I wondered whether Angre realised he was unconsciously echoing the sentiments of Lord Tebbit, but decided not to complicate the issue. I simply said: ‘You can hardly justify murdering people because they support the wrong cricket team.’

‘Hindus are docile people,’ said the Rajmata. ‘They always welcome anyone – even the Jews.’ She nodded her head as if to emphasise what she clearly regarded as an extreme feat of tolerance. ‘They are not violent.’

‘They don’t seem to be very docile at the moment,’ I said.

‘The Muslims have been appeased for so long,’ repeated Angre.

‘The police don’t seem to appease them much,’ I said. ‘They always take the side of the Hindus.’

‘Well, naturally birds of a feather will flock together,’ replied the Rajmata brightly. ‘You cannot expect Hindu policemen to attack their own Hindu brethren.’

‘And what about the police raping Muslim women? There have been many reports of that.’

The Rajmata considered this for a minute then replied: ‘I think that maybe those policeman who do that have seen some similar atrocity done to Hindu women by the Muslims. That would make them mad with anger and grief.’

She looked across at me, smiling benignly as if she had just solved the whole problem.

‘Anyway,’ she said, ‘if only the Muslims followed the Hindu ideology there would be no more trouble.’

‘But you can hardly expect a hundred million Muslims to abandon their faith and convert to Hinduism.’

‘That’s just the trouble,’ she replied. ‘The Muslims should realise that they are Indians. Babur [the first Moghul Emperor] was not their ancestor, Ram was. They should accept our common culture and unite with us in the name of God. This must be the answer. Anyway,’ she added with a frown, ‘they are too many to drive out.’

What can one make of a naive and pious old woman who can close her eyes to the massacre of innocent people carried out by her own supporters?

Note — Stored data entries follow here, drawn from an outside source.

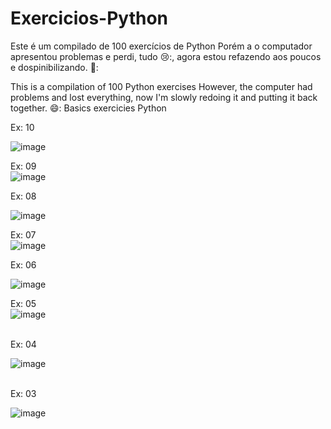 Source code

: # Exercicios-Python
Este é um compilado de 100 exercícios de Python
Porém a o computador apresentou problemas e perdi, tudo 😢:, agora estou refazendo aos poucos e dospinibilizando. 👊:

This is a compilation of 100 Python exercises
However, the computer had problems and lost everything, now I'm slowly redoing it and putting it back together. 😄:
Basics exercicies Python


Ex: 10 <br>

![image](https://github.com/MatheusNascimento99/Exercicios-Python/assets/139829100/a5de4e1b-4564-4b6e-82e4-2a55dabbb55c)


Ex: 09 <br>
![image](https://github.com/MatheusNascimento99/Exercicios-Python/assets/139829100/81036787-907a-4c34-8cb0-b5cf0ec1b6fb)

Ex: 08 <br>

![image](https://github.com/MatheusNascimento99/Exercicios-Python/assets/139829100/8811b818-14f5-4dd3-ab0f-676c2425964e)


Ex: 07 <br>
![image](https://github.com/MatheusNascimento99/Exercicios-Python/assets/139829100/f41b7071-c129-4bde-98d2-53622fa32275)


Ex: 06 <br>

![image](https://github.com/MatheusNascimento99/Exercicios-Python/assets/139829100/998bdedb-6d88-4ae9-a90e-63b08fc00adf)

Ex: 05 <br>
![image](https://github.com/MatheusNascimento99/Exercicios-Python/assets/139829100/8c743cb5-b071-45d7-b341-36ac9ff05d87)


<br>
Ex: 04 <br>

![image](https://github.com/MatheusNascimento99/Exercicios-Python/assets/139829100/619c54d8-85f5-4931-8ec0-8b6f625318b5)

<br>
Ex: 03 <br>

![image](https://github.com/MatheusNascimento99/Exercicios-Python/assets/139829100/5db9fe12-cca3-4e88-bd6d-45ef4e5a5759)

Who can wilfully fail to make the connection between the emotions she whips up and the garrotted corpse lying in the dirt of a narrow alleyway? In her blindness, the Rajmata remains an unsettling reminder that you need not be personally objectionable to subscribe to the most deeply objectionable political creeds: charm and sweetness are clearly not guarantees against either violent nationalism or the most xenophobic religious fundamentalism and bigotry.

My last image of the Rajmata was the sight of her addressing an adoring crowd in a remote district in central India. After she had finished speaking and the crowds were cheering and clapping, the drums were beating and marigold garlands were being thrown over her neck, she slowly made her way through a police cordon towards her waiting helicopter. Already the rotor blades were beginning to turn.